Data excerpts
-- Opening Marker --
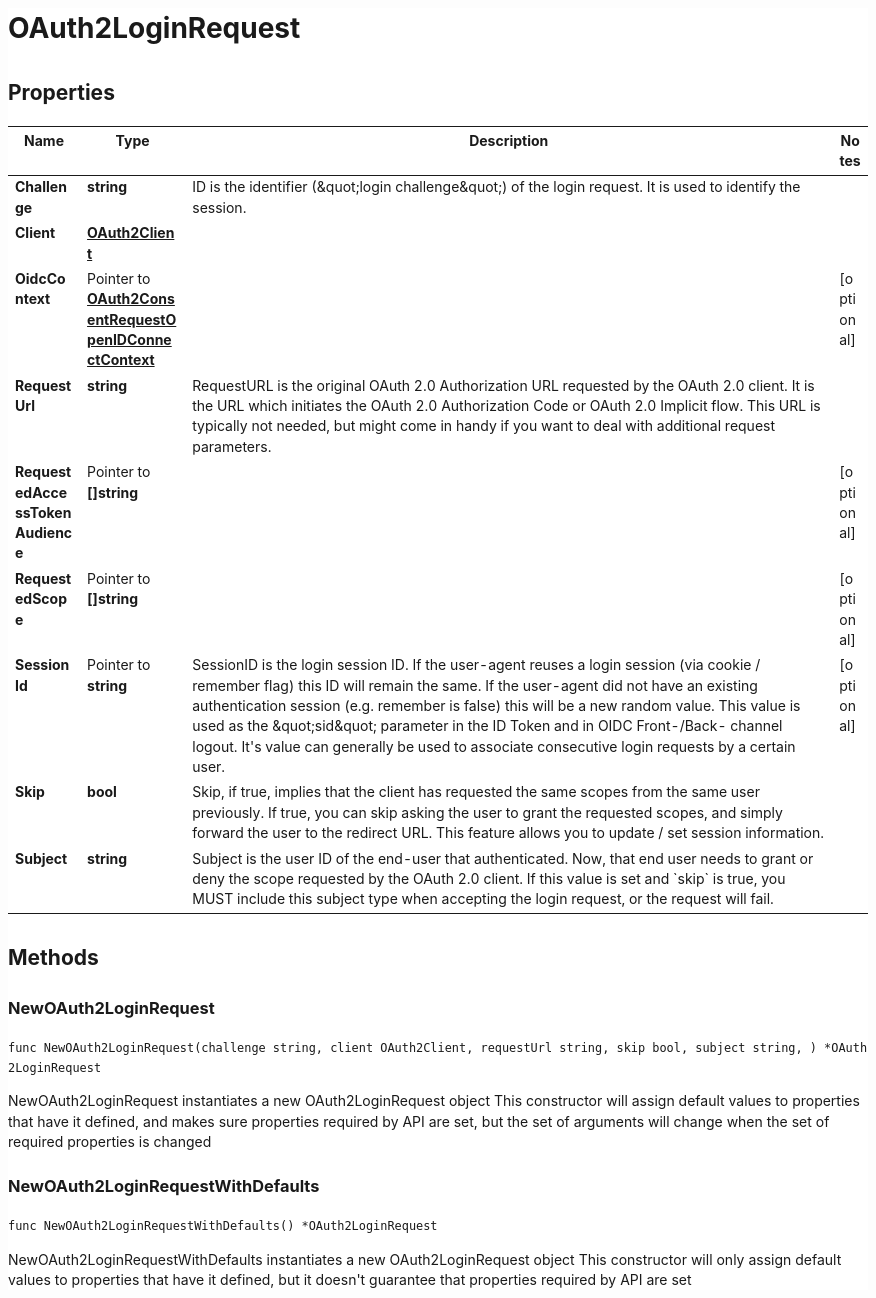 # OAuth2LoginRequest

## Properties

Name | Type | Description | Notes
------------ | ------------- | ------------- | -------------
**Challenge** | **string** | ID is the identifier (\&quot;login challenge\&quot;) of the login request. It is used to identify the session. | 
**Client** | [**OAuth2Client**](OAuth2Client.md) |  | 
**OidcContext** | Pointer to [**OAuth2ConsentRequestOpenIDConnectContext**](OAuth2ConsentRequestOpenIDConnectContext.md) |  | [optional] 
**RequestUrl** | **string** | RequestURL is the original OAuth 2.0 Authorization URL requested by the OAuth 2.0 client. It is the URL which initiates the OAuth 2.0 Authorization Code or OAuth 2.0 Implicit flow. This URL is typically not needed, but might come in handy if you want to deal with additional request parameters. | 
**RequestedAccessTokenAudience** | Pointer to **[]string** |  | [optional] 
**RequestedScope** | Pointer to **[]string** |  | [optional] 
**SessionId** | Pointer to **string** | SessionID is the login session ID. If the user-agent reuses a login session (via cookie / remember flag) this ID will remain the same. If the user-agent did not have an existing authentication session (e.g. remember is false) this will be a new random value. This value is used as the \&quot;sid\&quot; parameter in the ID Token and in OIDC Front-/Back- channel logout. It&#39;s value can generally be used to associate consecutive login requests by a certain user. | [optional] 
**Skip** | **bool** | Skip, if true, implies that the client has requested the same scopes from the same user previously. If true, you can skip asking the user to grant the requested scopes, and simply forward the user to the redirect URL.  This feature allows you to update / set session information. | 
**Subject** | **string** | Subject is the user ID of the end-user that authenticated. Now, that end user needs to grant or deny the scope requested by the OAuth 2.0 client. If this value is set and &#x60;skip&#x60; is true, you MUST include this subject type when accepting the login request, or the request will fail. | 

## Methods

### NewOAuth2LoginRequest

`func NewOAuth2LoginRequest(challenge string, client OAuth2Client, requestUrl string, skip bool, subject string, ) *OAuth2LoginRequest`

NewOAuth2LoginRequest instantiates a new OAuth2LoginRequest object
This constructor will assign default values to properties that have it defined,
and makes sure properties required by API are set, but the set of arguments
will change when the set of required properties is changed

### NewOAuth2LoginRequestWithDefaults

`func NewOAuth2LoginRequestWithDefaults() *OAuth2LoginRequest`

NewOAuth2LoginRequestWithDefaults instantiates a new OAuth2LoginRequest object
This constructor will only assign default values to properties that have it defined,
but it doesn't guarantee that properties required by API are set
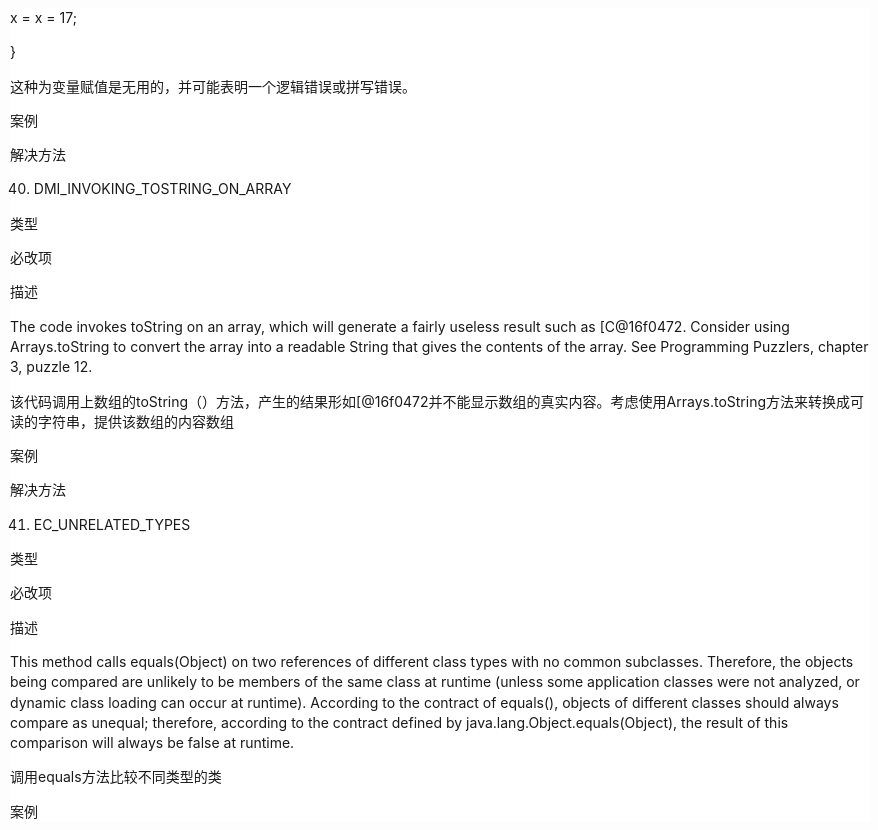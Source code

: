  x = x = 17;

}

这种为变量赋值是无用的，并可能表明一个逻辑错误或拼写错误。

案例



解决方法







40.  DMI_INVOKING_TOSTRING_ON_ARRAY



类型

必改项

描述

The  code invokes toString on an array, which will generate a fairly useless  result such as [C@16f0472. Consider using Arrays.toString to convert the  array into a readable String that gives the contents of the array. See  Programming Puzzlers, chapter 3, puzzle 12.



该代码调用上数组的toString（）方法，产生的结果形如[@16f0472并不能显示数组的真实内容。考虑使用Arrays.toString方法来转换成可读的字符串，提供该数组的内容数组

案例



解决方法







41.  EC_UNRELATED_TYPES



类型

必改项

描述

This  method calls equals(Object) on two references of different class types with  no common subclasses. Therefore, the objects being compared are unlikely to  be members of the same class at runtime (unless some application classes were  not analyzed, or dynamic class loading can occur at runtime). According to  the contract of equals(), objects of different classes should always compare  as unequal; therefore, according to the contract defined by  java.lang.Object.equals(Object), the result of this comparison will always be  false at runtime.



调用equals方法比较不同类型的类

案例
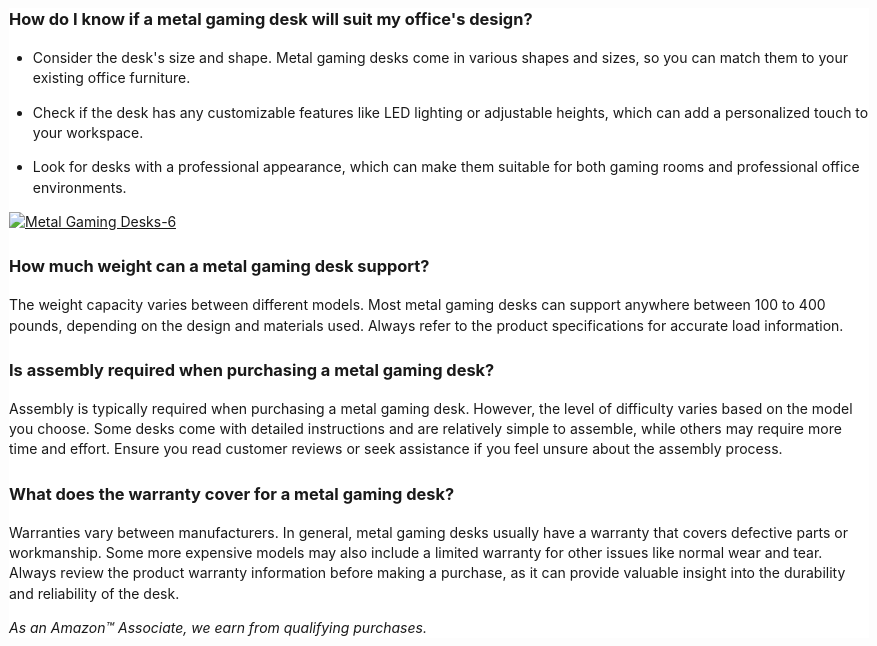 
### How do I know if a metal gaming desk will suit my office's design?

* Consider the desk's size and shape. Metal gaming desks come in various shapes and sizes, so you can match them to your existing office furniture.

* Check if the desk has any customizable features like LED lighting or adjustable heights, which can add a personalized touch to your workspace.

* Look for desks with a professional appearance, which can make them suitable for both gaming rooms and professional office environments.

<div><a href="https://serp.ly/@serpgames/amazon/metal-gaming-desks?utm_source=serpgames&utm_medium=website&utm_campaign=serp.games&utm_content=metal-gaming-desks&utm_term=metal-gaming-desks-6"><img src="https://imagedelivery.net/vy2bglCGN6hEeWOnSe2c7A/Metal+Gaming+Desks-6/w=720,h=540,fit=pad,background=black" alt="Metal Gaming Desks-6"></a></div>


### How much weight can a metal gaming desk support?

The weight capacity varies between different models. Most metal gaming desks can support anywhere between 100 to 400 pounds, depending on the design and materials used. Always refer to the product specifications for accurate load information. 


### Is assembly required when purchasing a metal gaming desk?

Assembly is typically required when purchasing a metal gaming desk. However, the level of difficulty varies based on the model you choose. Some desks come with detailed instructions and are relatively simple to assemble, while others may require more time and effort. Ensure you read customer reviews or seek assistance if you feel unsure about the assembly process. 


### What does the warranty cover for a metal gaming desk?

Warranties vary between manufacturers. In general, metal gaming desks usually have a warranty that covers defective parts or workmanship. Some more expensive models may also include a limited warranty for other issues like normal wear and tear. Always review the product warranty information before making a purchase, as it can provide valuable insight into the durability and reliability of the desk. 

*As an Amazon™ Associate, we earn from qualifying purchases.*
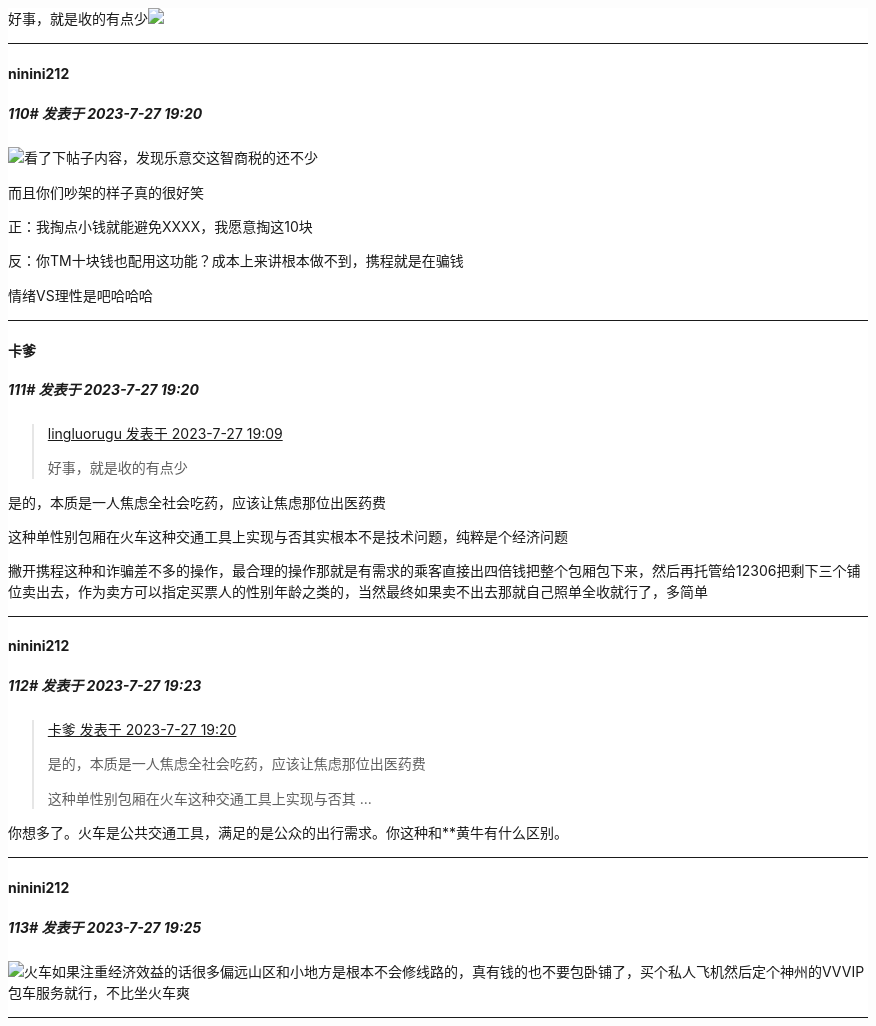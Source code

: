 好事，就是收的有点少<img src="https://static.saraba1st.com/image/smiley/face2017/066.png" referrerpolicy="no-referrer">


*****

####  ninini212  
##### 110#       发表于 2023-7-27 19:20

<img src="https://static.saraba1st.com/image/smiley/face2017/067.png" referrerpolicy="no-referrer">看了下帖子内容，发现乐意交这智商税的还不少

而且你们吵架的样子真的很好笑

正：我掏点小钱就能避免XXXX，我愿意掏这10块

反：你TM十块钱也配用这功能？成本上来讲根本做不到，携程就是在骗钱

情绪VS理性是吧哈哈哈

*****

####  卡爹  
##### 111#       发表于 2023-7-27 19:20

<blockquote><a href="httphttps://bbs.saraba1st.com/2b/forum.php?mod=redirect&amp;goto=findpost&amp;pid=61811162&amp;ptid=2145908" target="_blank">lingluorugu 发表于 2023-7-27 19:09</a>

好事，就是收的有点少</blockquote>
是的，本质是一人焦虑全社会吃药，应该让焦虑那位出医药费

这种单性别包厢在火车这种交通工具上实现与否其实根本不是技术问题，纯粹是个经济问题

撇开携程这种和诈骗差不多的操作，最合理的操作那就是有需求的乘客直接出四倍钱把整个包厢包下来，然后再托管给12306把剩下三个铺位卖出去，作为卖方可以指定买票人的性别年龄之类的，当然最终如果卖不出去那就自己照单全收就行了，多简单

*****

####  ninini212  
##### 112#       发表于 2023-7-27 19:23

<blockquote><a href="httphttps://bbs.saraba1st.com/2b/forum.php?mod=redirect&amp;goto=findpost&amp;pid=61811278&amp;ptid=2145908" target="_blank">卡爹 发表于 2023-7-27 19:20</a>

是的，本质是一人焦虑全社会吃药，应该让焦虑那位出医药费

这种单性别包厢在火车这种交通工具上实现与否其 ...</blockquote>
你想多了。火车是公共交通工具，满足的是公众的出行需求。你这种和**黄牛有什么区别。


*****

####  ninini212  
##### 113#       发表于 2023-7-27 19:25

<img src="https://static.saraba1st.com/image/smiley/face2017/067.png" referrerpolicy="no-referrer">火车如果注重经济效益的话很多偏远山区和小地方是根本不会修线路的，真有钱的也不要包卧铺了，买个私人飞机然后定个神州的VVVIP包车服务就行，不比坐火车爽

*****
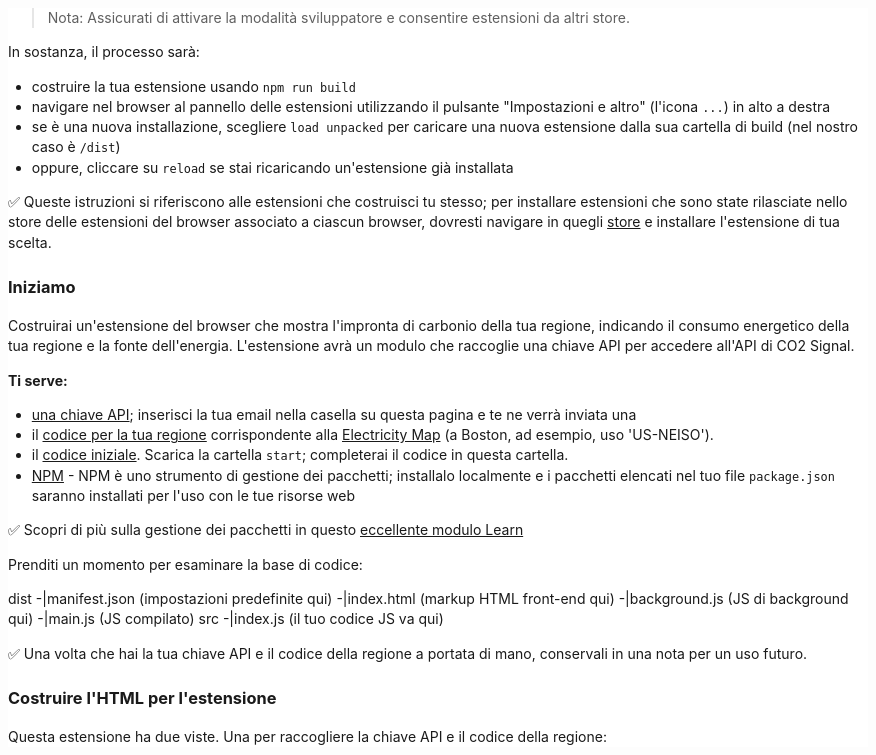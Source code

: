 > Nota: Assicurati di attivare la modalità sviluppatore e consentire estensioni da altri store.

In sostanza, il processo sarà:

- costruire la tua estensione usando `npm run build` 
- navigare nel browser al pannello delle estensioni utilizzando il pulsante "Impostazioni e altro" (l'icona `...`) in alto a destra
- se è una nuova installazione, scegliere `load unpacked` per caricare una nuova estensione dalla sua cartella di build (nel nostro caso è `/dist`) 
- oppure, cliccare su `reload` se stai ricaricando un'estensione già installata

✅ Queste istruzioni si riferiscono alle estensioni che costruisci tu stesso; per installare estensioni che sono state rilasciate nello store delle estensioni del browser associato a ciascun browser, dovresti navigare in quegli [store](https://microsoftedge.microsoft.com/addons/Microsoft-Edge-Extensions-Home) e installare l'estensione di tua scelta.

### Iniziamo

Costruirai un'estensione del browser che mostra l'impronta di carbonio della tua regione, indicando il consumo energetico della tua regione e la fonte dell'energia. L'estensione avrà un modulo che raccoglie una chiave API per accedere all'API di CO2 Signal.

**Ti serve:**

- [una chiave API](https://www.co2signal.com/); inserisci la tua email nella casella su questa pagina e te ne verrà inviata una
- il [codice per la tua regione](http://api.electricitymap.org/v3/zones) corrispondente alla [Electricity Map](https://www.electricitymap.org/map) (a Boston, ad esempio, uso 'US-NEISO').
- il [codice iniziale](../../../../5-browser-extension/start). Scarica la cartella `start`; completerai il codice in questa cartella.
- [NPM](https://www.npmjs.com) - NPM è uno strumento di gestione dei pacchetti; installalo localmente e i pacchetti elencati nel tuo file `package.json` saranno installati per l'uso con le tue risorse web

✅ Scopri di più sulla gestione dei pacchetti in questo [eccellente modulo Learn](https://docs.microsoft.com/learn/modules/create-nodejs-project-dependencies/?WT.mc_id=academic-77807-sagibbon)

Prenditi un momento per esaminare la base di codice:

dist
    -|manifest.json (impostazioni predefinite qui)
    -|index.html (markup HTML front-end qui)
    -|background.js (JS di background qui)
    -|main.js (JS compilato)
src
    -|index.js (il tuo codice JS va qui)

✅ Una volta che hai la tua chiave API e il codice della regione a portata di mano, conservali in una nota per un uso futuro.

### Costruire l'HTML per l'estensione

Questa estensione ha due viste. Una per raccogliere la chiave API e il codice della regione:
-- Closing Marker --
Print exactly the lines above, between the one holding "will fail. |" and the one holding "will change when", inclusive, and nothing besides.

**Subject** | **string** | Subject is the user ID of the end-user that authenticated. Now, that end user needs to grant or deny the scope requested by the OAuth 2.0 client. If this value is set and &#x60;skip&#x60; is true, you MUST include this subject type when accepting the login request, or the request will fail. | 

## Methods

### NewOAuth2LoginRequest

`func NewOAuth2LoginRequest(challenge string, client OAuth2Client, requestUrl string, skip bool, subject string, ) *OAuth2LoginRequest`

NewOAuth2LoginRequest instantiates a new OAuth2LoginRequest object
This constructor will assign default values to properties that have it defined,
and makes sure properties required by API are set, but the set of arguments
will change when the set of required properties is changed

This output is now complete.